On Thu, Dec 01, 2016 at 08:58:21AM -0600, Josh Poimboeuf wrote:
> On Thu, Dec 01, 2016 at 12:05:34PM +0300, Andrey Ryabinin wrote:
> > 
> > 
> > On 12/01/2016 02:10 AM, Josh Poimboeuf wrote:
> > > Resuming from a suspend operation is showing a KASAN false positive
> > > warning:
> > > 
> > 
> > > KASAN instrumentation poisons the stack when entering a function and
> > > unpoisons it when exiting the function.  However, in the suspend path,
> > > some functions never return, so their stack never gets unpoisoned,
> > > resulting in stale KASAN shadow data which can cause false positive
> > > warnings like the one above.
> > > 
> > > Reported-by: Scott Bauer <scott.ba...@intel.com>
> > > Tested-by: Scott Bauer <scott.ba...@intel.com>
> > > Signed-off-by: Josh Poimboeuf <jpoim...@redhat.com>
> > > ---
> > >  arch/x86/kernel/acpi/sleep.c | 3 +++
> > >  include/linux/kasan.h        | 7 +++++++
> > >  2 files changed, 10 insertions(+)
> > > 
> > > diff --git a/arch/x86/kernel/acpi/sleep.c b/arch/x86/kernel/acpi/sleep.c
> > > index 4858733..62bd046 100644
> > > --- a/arch/x86/kernel/acpi/sleep.c
> > > +++ b/arch/x86/kernel/acpi/sleep.c
> > > @@ -115,6 +115,9 @@ int x86_acpi_suspend_lowlevel(void)
> > >   pause_graph_tracing();
> > >   do_suspend_lowlevel();
> > >   unpause_graph_tracing();
> > > +
> > > + kasan_unpoison_stack_below_sp();
> > > +
> > 
> > I think this might be too late. We may hit stale poison in the first C 
> > function called
> > after resume (restore_processor_state()). Thus the shadow must be 
> > unpoisoned prior such call,
> > i.e. somewhere in do_suspend_lowlevel() after .Lresume_point.
> 
> Yeah, I think you're right.  Will spin a v2.

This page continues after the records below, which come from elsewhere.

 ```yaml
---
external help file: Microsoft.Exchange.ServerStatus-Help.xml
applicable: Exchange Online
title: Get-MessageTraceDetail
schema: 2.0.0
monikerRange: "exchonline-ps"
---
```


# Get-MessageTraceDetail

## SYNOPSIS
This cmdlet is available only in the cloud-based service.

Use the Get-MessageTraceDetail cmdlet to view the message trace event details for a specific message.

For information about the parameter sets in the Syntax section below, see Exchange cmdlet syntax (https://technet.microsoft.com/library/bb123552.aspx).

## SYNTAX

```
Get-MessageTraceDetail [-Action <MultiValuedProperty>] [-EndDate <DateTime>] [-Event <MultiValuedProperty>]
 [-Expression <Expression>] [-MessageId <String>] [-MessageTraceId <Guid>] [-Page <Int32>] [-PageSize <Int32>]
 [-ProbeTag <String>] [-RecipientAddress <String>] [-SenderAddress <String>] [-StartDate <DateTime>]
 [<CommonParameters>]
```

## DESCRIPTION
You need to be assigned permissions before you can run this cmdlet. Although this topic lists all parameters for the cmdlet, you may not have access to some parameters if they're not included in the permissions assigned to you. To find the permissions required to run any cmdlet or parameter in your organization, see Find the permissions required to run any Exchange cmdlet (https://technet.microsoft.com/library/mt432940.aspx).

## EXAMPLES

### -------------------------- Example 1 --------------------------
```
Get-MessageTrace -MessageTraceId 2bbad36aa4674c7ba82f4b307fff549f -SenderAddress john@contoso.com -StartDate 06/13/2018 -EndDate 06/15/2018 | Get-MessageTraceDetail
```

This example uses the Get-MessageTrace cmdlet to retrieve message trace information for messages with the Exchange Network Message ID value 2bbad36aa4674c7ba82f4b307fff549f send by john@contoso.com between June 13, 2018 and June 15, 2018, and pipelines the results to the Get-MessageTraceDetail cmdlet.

So I tried calling kasan_unpoison_task_stack_below() from
do_suspend_lowlevel(), but it hung on the resume.  Presumably because
restore_processor_state() does some important setup which would be
needed before calling into kasan_unpoison_task_stack_below().  For
example, setting up the gs register.  So it's a bit of a catch-22.

It could probably be fixed properly by rewriting do_suspend_lowlevel()
to call restore_processor_state() with the temporary stack before
switching to the original stack and doing the unpoison.

(And there are some other issues with do_suspend_lowlevel() and I'd love
to try taking a scalpel to it.  But I have too many knives in the air
already to want to try to attempt that right now...)

Unless somebody else wants to take a stab at it, my original patch is
probably good enough for now, since restore_processor_state() doesn't
seem to be triggering any KASAN warnings.